His wife opened the little bedroom door adjoining her room, and taking the candle, set it down on the top of a bureau there; then from a small recess she took a key, and put it thoughtfully in the lock of a drawer, and made a sudden pause, while two boys, who, boy-like, had followed close on her heels, stood looking, with silent, significant glances, at their mother. And O, mother that reads this, has there never been in your house a drawer, or a closet, the opening of which has been to you like the opening again of a little grave? Ah! happy mother that you are, if it has not been so.
Mrs. Bird slowly opened the drawer. There were little coats, of many a form and pattern, piles of aprons, and rows of small stockings; and even a pair of little shoes, worn and rubbed at the toes, were peeping from the folds of a paper. There was a toy horse and wagon, a top, a ball,—memorials gathered with many a tear and many a heart-break! She sat down by the drawer, and leaning her head on her hands over it, wept till the tears fell through her fingers into the drawer; then, suddenly raising her head, she began, with nervous haste, selecting the plainest and most substantial articles, and gathering them into a bundle.
“Mamma,” said one of the boys, gently touching her arm, “are you going to give away those things?”

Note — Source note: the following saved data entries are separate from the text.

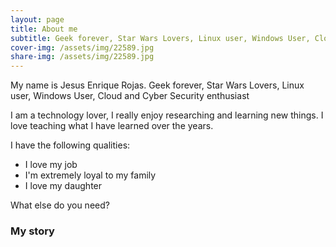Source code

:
 ```yaml
---
layout: page
title: About me
subtitle: Geek forever, Star Wars Lovers, Linux user, Windows User, Cloud and Cyber Security enthusiast 
cover-img: /assets/img/22589.jpg
share-img: /assets/img/22589.jpg
---
```


My name is Jesus Enrique Rojas. 
Geek forever, Star Wars Lovers, Linux user, Windows User, Cloud and Cyber Security enthusiast

I am a technology lover, I really enjoy researching and learning new things. I love teaching what I have learned over the years.


I have the following qualities:

- I love my job 
- I'm extremely loyal to my family
- I love my daughter


What else do you need?

### My story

“My dear boys,” she said, softly and earnestly, “if our dear loving little Henry looks down from heaven, he would be glad to have us do this. I could not find it in my heart to give them away to any common person—to anybody that was happy; but I give them to a mother more heart-broken and sorrowful than I am; and I hope God will send his blessing with, them!”
* * * * *
From “Old-Town Folks.”
=_306._= THE OLD MEETING HOUSE.
Going to meeting, in that state of society into which I was born, was as necessary and inevitable a consequence of waking up on Sunday morning, as eating one’s breakfast. Nobody thought of staying away,—and, for that matter, nobody wanted to stay away. Our weekly life was simple, monotonous, and laborious; and the chance of seeing the whole neighborhood together in their best clothes on Sunday, was a thing which, in the dearth of all other sources of amusement, appealed to the idlest and most unspiritual of loafers. They who did not care for the sermon or the prayers, wanted to see Major Broad’s scarlet coat and laced ruffles, and his wife’s brocade dress, and the new bonnet which Lady Lothrop had just had sent up from Boston. Whoever had not seen these would be out of society for a week to come, and not be able to converse understandingly on the topics of the day.